* [What to work on]
Quote the listing in full, exactly as given, minus any pictures.

* [Given records]

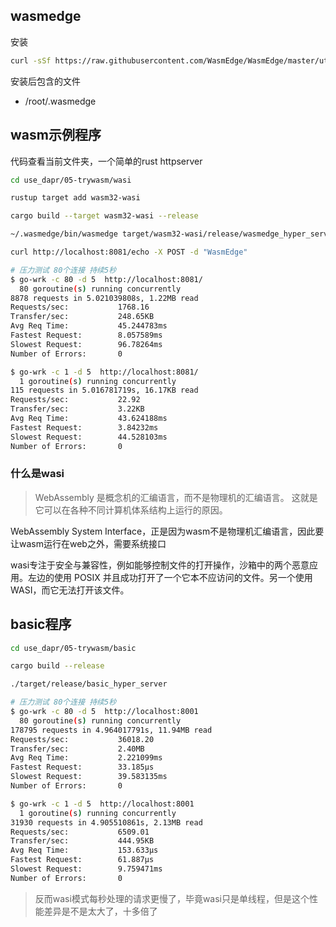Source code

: ## wasmedge

安装

```bash
curl -sSf https://raw.githubusercontent.com/WasmEdge/WasmEdge/master/utils/install.sh | bash
```

安装后包含的文件

- /root/.wasmedge


## wasm示例程序

代码查看当前文件夹，一个简单的rust httpserver

```bash
cd use_dapr/05-trywasm/wasi

rustup target add wasm32-wasi

cargo build --target wasm32-wasi --release

~/.wasmedge/bin/wasmedge target/wasm32-wasi/release/wasmedge_hyper_server.wasm

curl http://localhost:8081/echo -X POST -d "WasmEdge"

# 压力测试 80个连接 持续5秒
$ go-wrk -c 80 -d 5  http://localhost:8081/
  80 goroutine(s) running concurrently
8878 requests in 5.021039808s, 1.22MB read
Requests/sec:           1768.16
Transfer/sec:           248.65KB
Avg Req Time:           45.244783ms
Fastest Request:        8.057589ms
Slowest Request:        96.78264ms
Number of Errors:       0

$ go-wrk -c 1 -d 5  http://localhost:8081/
  1 goroutine(s) running concurrently
115 requests in 5.016781719s, 16.17KB read
Requests/sec:           22.92
Transfer/sec:           3.22KB
Avg Req Time:           43.624188ms
Fastest Request:        3.84232ms
Slowest Request:        44.528103ms
Number of Errors:       0
```

### 什么是wasi

> WebAssembly 是概念机的汇编语言，而不是物理机的汇编语言。 这就是它可以在各种不同计算机体系结构上运行的原因。

WebAssembly System Interface，正是因为wasm不是物理机汇编语言，因此要让wasm运行在web之外，需要系统接口

wasi专注于安全与兼容性，例如能够控制文件的打开操作，沙箱中的两个恶意应用。左边的使用 POSIX 并且成功打开了一个它本不应访问的文件。另一个使用 WASI，而它无法打开该文件。

## basic程序

```bash
cd use_dapr/05-trywasm/basic

cargo build --release

./target/release/basic_hyper_server

# 压力测试 80个连接 持续5秒
$ go-wrk -c 80 -d 5  http://localhost:8001
  80 goroutine(s) running concurrently
178795 requests in 4.964017791s, 11.94MB read
Requests/sec:           36018.20
Transfer/sec:           2.40MB
Avg Req Time:           2.221099ms
Fastest Request:        33.185µs
Slowest Request:        39.583135ms
Number of Errors:       0

$ go-wrk -c 1 -d 5  http://localhost:8001
  1 goroutine(s) running concurrently
31930 requests in 4.905510861s, 2.13MB read
Requests/sec:           6509.01
Transfer/sec:           444.95KB
Avg Req Time:           153.633µs
Fastest Request:        61.887µs
Slowest Request:        9.759471ms
Number of Errors:       0
```

> 反而wasi模式每秒处理的请求更慢了，毕竟wasi只是单线程，但是这个性能差异是不是太大了，十多倍了
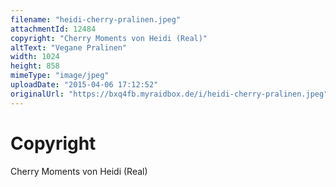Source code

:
 ```yaml
---
filename: "heidi-cherry-pralinen.jpeg"
attachmentId: 12484
copyright: "Cherry Moments von Heidi (Real)"
altText: "Vegane Pralinen"
width: 1024
height: 858
mimeType: "image/jpeg"
uploadDate: "2015-04-06 17:12:52"
originalUrl: "https://bxq4fb.myraidbox.de/i/heidi-cherry-pralinen.jpeg"
---
```


# Copyright

Cherry Moments von Heidi (Real)
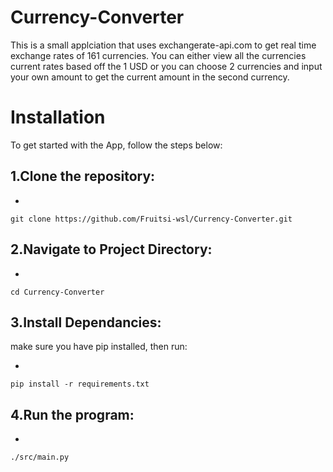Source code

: # Currency-Converter

This is a small applciation that uses exchangerate-api.com to get real time exchange rates of 161 currencies.
You can either view all the currencies current rates based off the 1 USD or you can choose 2 currencies and input your own amount to get the current amount in the second currency.

# Installation

To get started with the App, follow the steps below:

## 1.Clone the repository:

 * 
```
git clone https://github.com/Fruitsi-wsl/Currency-Converter.git
```

## 2.Navigate to Project Directory:

 * 
```
cd Currency-Converter
```

## 3.Install Dependancies:

make sure you have pip installed, then run:

 * 
```
pip install -r requirements.txt
```

## 4.Run the program:

 * 
```
./src/main.py
```


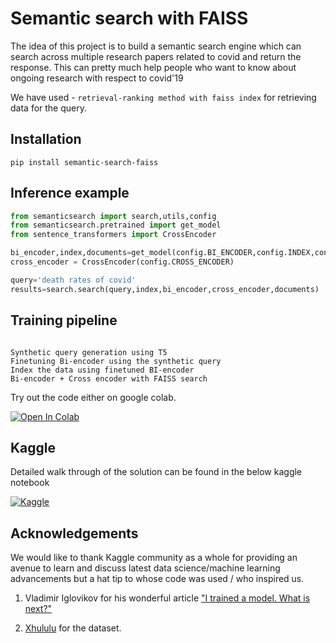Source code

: # Semantic search with FAISS

The idea of this project is to build a semantic search engine which can search across multiple research papers related to covid and return the response. This can pretty much help people who want to know about ongoing research with respect to covid'19

We have used - `retrieval-ranking method with faiss index` for retrieving data for the query.


## Installation

`pip install semantic-search-faiss`


## Inference example

```python
from semanticsearch import search,utils,config
from semanticsearch.pretrained import get_model
from sentence_transformers import CrossEncoder

bi_encoder,index,documents=get_model(config.BI_ENCODER,config.INDEX,config.DATA)
cross_encoder = CrossEncoder(config.CROSS_ENCODER)

query='death rates of covid'
results=search.search(query,index,bi_encoder,cross_encoder,documents)

```

## Training pipeline

```

Synthetic query generation using T5
Finetuning Bi-encoder using the synthetic query
Index the data using finetuned BI-encoder
Bi-encoder + Cross encoder with FAISS search

```
Try out the code either on google colab.

[![Open In Colab](https://colab.research.google.com/assets/colab-badge.svg)](https://colab.research.google.com/drive/1f4fm6RD08Llc15kG7q-wCt7YQUi-aAn7?usp=sharing)


## Kaggle

Detailed walk through of the solution can be found in the below kaggle notebook

[![Kaggle](https://kaggle.com/static/images/open-in-kaggle.svg)](https://www.kaggle.com/nandhuelan/semantic-search)



## Acknowledgements

We would like to thank Kaggle community as a whole for providing an avenue to learn and discuss latest data science/machine learning advancements but a hat tip to whose code was used / who inspired us.

1. Vladimir Iglovikov for his wonderful article ["I trained a model. What is next?"](https://ternaus.blog/tutorial/2020/08/28/Trained-model-what-is-next.html)

2. [Xhululu](https://www.kaggle.com/xhlulu/cord-19-eda-parse-json-and-generate-clean-csv) for the dataset.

* [Response area]
Source code

: ## wasmedge

安装

```bash
curl -sSf https://raw.githubusercontent.com/WasmEdge/WasmEdge/master/utils/install.sh | bash
```

安装后包含的文件

- /root/.wasmedge


## wasm示例程序

代码查看当前文件夹，一个简单的rust httpserver

```bash
cd use_dapr/05-trywasm/wasi

rustup target add wasm32-wasi

cargo build --target wasm32-wasi --release

~/.wasmedge/bin/wasmedge target/wasm32-wasi/release/wasmedge_hyper_server.wasm

curl http://localhost:8081/echo -X POST -d "WasmEdge"

# 压力测试 80个连接 持续5秒
$ go-wrk -c 80 -d 5  http://localhost:8081/
  80 goroutine(s) running concurrently
8878 requests in 5.021039808s, 1.22MB read
Requests/sec:           1768.16
Transfer/sec:           248.65KB
Avg Req Time:           45.244783ms
Fastest Request:        8.057589ms
Slowest Request:        96.78264ms
Number of Errors:       0

$ go-wrk -c 1 -d 5  http://localhost:8081/
  1 goroutine(s) running concurrently
115 requests in 5.016781719s, 16.17KB read
Requests/sec:           22.92
Transfer/sec:           3.22KB
Avg Req Time:           43.624188ms
Fastest Request:        3.84232ms
Slowest Request:        44.528103ms
Number of Errors:       0
```

### 什么是wasi

> WebAssembly 是概念机的汇编语言，而不是物理机的汇编语言。 这就是它可以在各种不同计算机体系结构上运行的原因。

WebAssembly System Interface，正是因为wasm不是物理机汇编语言，因此要让wasm运行在web之外，需要系统接口

wasi专注于安全与兼容性，例如能够控制文件的打开操作，沙箱中的两个恶意应用。左边的使用 POSIX 并且成功打开了一个它本不应访问的文件。另一个使用 WASI，而它无法打开该文件。

## basic程序

```bash
cd use_dapr/05-trywasm/basic

cargo build --release

./target/release/basic_hyper_server

# 压力测试 80个连接 持续5秒
$ go-wrk -c 80 -d 5  http://localhost:8001
  80 goroutine(s) running concurrently
178795 requests in 4.964017791s, 11.94MB read
Requests/sec:           36018.20
Transfer/sec:           2.40MB
Avg Req Time:           2.221099ms
Fastest Request:        33.185µs
Slowest Request:        39.583135ms
Number of Errors:       0

$ go-wrk -c 1 -d 5  http://localhost:8001
  1 goroutine(s) running concurrently
31930 requests in 4.905510861s, 2.13MB read
Requests/sec:           6509.01
Transfer/sec:           444.95KB
Avg Req Time:           153.633µs
Fastest Request:        61.887µs
Slowest Request:        9.759471ms
Number of Errors:       0
```

> 反而wasi模式每秒处理的请求更慢了，毕竟wasi只是单线程，但是这个性能差异是不是太大了，十多倍了
Source code

:
 ```yaml
---
filename: "heidi-cherry-pralinen.jpeg"
attachmentId: 12484
copyright: "Cherry Moments von Heidi (Real)"
altText: "Vegane Pralinen"
width: 1024
height: 858
mimeType: "image/jpeg"
uploadDate: "2015-04-06 17:12:52"
originalUrl: "https://bxq4fb.myraidbox.de/i/heidi-cherry-pralinen.jpeg"
---
```


# Copyright

Cherry Moments von Heidi (Real)
Source code

: # Currency-Converter

This is a small applciation that uses exchangerate-api.com to get real time exchange rates of 161 currencies.
You can either view all the currencies current rates based off the 1 USD or you can choose 2 currencies and input your own amount to get the current amount in the second currency.

# Installation

To get started with the App, follow the steps below:

## 1.Clone the repository:

 * 
```
git clone https://github.com/Fruitsi-wsl/Currency-Converter.git
```

## 2.Navigate to Project Directory:

 * 
```
cd Currency-Converter
```

## 3.Install Dependancies:

make sure you have pip installed, then run:

 * 
```
pip install -r requirements.txt
```

## 4.Run the program:

 * 
```
./src/main.py
```


Source code

: # Semantic search with FAISS

The idea of this project is to build a semantic search engine which can search across multiple research papers related to covid and return the response. This can pretty much help people who want to know about ongoing research with respect to covid'19

We have used - `retrieval-ranking method with faiss index` for retrieving data for the query.


## Installation

`pip install semantic-search-faiss`


## Inference example

```python
from semanticsearch import search,utils,config
from semanticsearch.pretrained import get_model
from sentence_transformers import CrossEncoder

bi_encoder,index,documents=get_model(config.BI_ENCODER,config.INDEX,config.DATA)
cross_encoder = CrossEncoder(config.CROSS_ENCODER)

query='death rates of covid'
results=search.search(query,index,bi_encoder,cross_encoder,documents)

```

## Training pipeline

```

Synthetic query generation using T5
Finetuning Bi-encoder using the synthetic query
Index the data using finetuned BI-encoder
Bi-encoder + Cross encoder with FAISS search

```
Try out the code either on google colab.

[![Open In Colab](https://colab.research.google.com/assets/colab-badge.svg)](https://colab.research.google.com/drive/1f4fm6RD08Llc15kG7q-wCt7YQUi-aAn7?usp=sharing)


## Kaggle

Detailed walk through of the solution can be found in the below kaggle notebook

[![Kaggle](https://kaggle.com/static/images/open-in-kaggle.svg)](https://www.kaggle.com/nandhuelan/semantic-search)



## Acknowledgements

We would like to thank Kaggle community as a whole for providing an avenue to learn and discuss latest data science/machine learning advancements but a hat tip to whose code was used / who inspired us.

1. Vladimir Iglovikov for his wonderful article ["I trained a model. What is next?"](https://ternaus.blog/tutorial/2020/08/28/Trained-model-what-is-next.html)

2. [Xhululu](https://www.kaggle.com/xhlulu/cord-19-eda-parse-json-and-generate-clean-csv) for the dataset.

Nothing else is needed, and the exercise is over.